American DJ (1967–2013)

Anthony Wayne Moore (September 5, 1967 – May 7, 2013), known professionally as Romanthony, was an American DJ, record producer, and singer.

== Early life, family and education==
Anthony Wayne Moore was born on September 5, 1967, in New Jersey, where he was raised. He had a sister, Mellony Moore. His parents saw his musical aptitude when he was young and he was encouraged to take music lessons and learn the guitar.

Despite being a house and techno artist, many of his influences came from older acts such as Chuck Berry, Elvis Presley, the Beatles, Marvin Gaye, and Led Zeppelin. He chose the name Romanthony to avoid confusion with the British musician Anthony Moore, a founding member of Slapp Happy.

==Career==
His work was predominantly released on house music labels and was appreciated within that scene but crossed several genres, including gospel, blues, R&B, disco, p-funk and hip hop, and was praised for its experimental and individualistic production. In his interviews, Romanthony said that gospel and funk strongly influenced his singing style and his song production. Early single "Falling From Grace" was compared in contemporary reviews and later reporting to Prince. Tracks like "Hold On" make extensive use of sampling with a soulful house feel, while the later "Bring U Up" uses a James Brown–style breakbeat.
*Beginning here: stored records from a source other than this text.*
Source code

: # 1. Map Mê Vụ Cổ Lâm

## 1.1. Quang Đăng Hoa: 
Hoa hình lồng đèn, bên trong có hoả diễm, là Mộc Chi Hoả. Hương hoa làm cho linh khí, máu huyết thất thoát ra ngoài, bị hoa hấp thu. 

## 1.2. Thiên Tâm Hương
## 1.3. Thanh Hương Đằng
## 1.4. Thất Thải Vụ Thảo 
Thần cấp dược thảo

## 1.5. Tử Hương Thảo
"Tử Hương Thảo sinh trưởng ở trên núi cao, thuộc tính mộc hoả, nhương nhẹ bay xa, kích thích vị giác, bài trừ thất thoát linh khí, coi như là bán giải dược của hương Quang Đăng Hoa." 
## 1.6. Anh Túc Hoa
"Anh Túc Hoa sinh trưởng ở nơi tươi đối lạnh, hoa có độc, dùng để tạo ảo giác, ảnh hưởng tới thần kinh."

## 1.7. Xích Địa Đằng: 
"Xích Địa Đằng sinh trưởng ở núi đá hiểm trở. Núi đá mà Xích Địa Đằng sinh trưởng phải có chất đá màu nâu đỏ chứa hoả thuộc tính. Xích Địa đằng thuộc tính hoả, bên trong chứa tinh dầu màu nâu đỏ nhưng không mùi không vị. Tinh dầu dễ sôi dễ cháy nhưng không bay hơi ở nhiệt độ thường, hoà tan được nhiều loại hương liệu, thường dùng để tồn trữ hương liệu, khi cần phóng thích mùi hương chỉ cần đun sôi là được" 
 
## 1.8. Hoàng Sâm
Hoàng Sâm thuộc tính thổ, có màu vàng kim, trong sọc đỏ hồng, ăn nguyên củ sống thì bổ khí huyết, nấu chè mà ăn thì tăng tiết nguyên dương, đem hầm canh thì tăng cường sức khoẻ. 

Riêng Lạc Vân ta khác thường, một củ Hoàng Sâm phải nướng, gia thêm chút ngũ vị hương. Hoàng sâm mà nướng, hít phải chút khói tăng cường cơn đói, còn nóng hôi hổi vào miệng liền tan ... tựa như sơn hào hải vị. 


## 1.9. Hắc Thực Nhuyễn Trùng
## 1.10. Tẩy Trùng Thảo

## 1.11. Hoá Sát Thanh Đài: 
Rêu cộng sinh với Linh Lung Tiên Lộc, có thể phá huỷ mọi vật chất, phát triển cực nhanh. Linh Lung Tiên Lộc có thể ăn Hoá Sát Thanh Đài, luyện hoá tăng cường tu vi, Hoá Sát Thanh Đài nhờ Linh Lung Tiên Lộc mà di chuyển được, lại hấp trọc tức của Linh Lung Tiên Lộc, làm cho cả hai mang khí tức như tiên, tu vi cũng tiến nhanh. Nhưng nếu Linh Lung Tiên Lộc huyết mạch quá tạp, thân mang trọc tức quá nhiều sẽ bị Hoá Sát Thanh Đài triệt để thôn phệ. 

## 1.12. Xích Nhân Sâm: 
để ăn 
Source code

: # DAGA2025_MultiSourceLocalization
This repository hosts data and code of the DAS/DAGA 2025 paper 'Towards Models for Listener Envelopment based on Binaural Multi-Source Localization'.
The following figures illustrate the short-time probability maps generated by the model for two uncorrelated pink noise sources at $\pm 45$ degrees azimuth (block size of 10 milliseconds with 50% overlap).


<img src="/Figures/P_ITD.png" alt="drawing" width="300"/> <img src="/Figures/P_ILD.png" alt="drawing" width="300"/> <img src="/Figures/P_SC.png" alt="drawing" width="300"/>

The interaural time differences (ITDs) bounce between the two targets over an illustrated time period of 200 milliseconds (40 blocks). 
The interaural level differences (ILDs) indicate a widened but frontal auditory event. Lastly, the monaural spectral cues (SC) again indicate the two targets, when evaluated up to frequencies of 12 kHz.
His 1999 album Instinctual was a collaboration with New York producer Mary Mac aka DJ Predator, who he had met when she was DJing in Manhattan's Buddha Bar. Though often media-shy, and considered an eccentric and uncategorisable presence he received immense critical praise, and was included in Daft Punk's "Teachers" list song on their 1997 Homework album alongside the biggest legends of house and techno.

Daft Punk had talked of wanting to collaborate with Romanthony since at least 1995. He worked on their 2001 album Discovery on the songs "One More Time" and "Too Long". Legal problems for Daft Punk around an alleged sample of Eddie Johns on "One More Time" caused Moore's royalty stream from it to dry up, and he struggled to land a new solo deal. On November 7, 2012, he released his final musical contribution in the song "2Nite4U" with Kris Menace on his vocal collaboration album, Features.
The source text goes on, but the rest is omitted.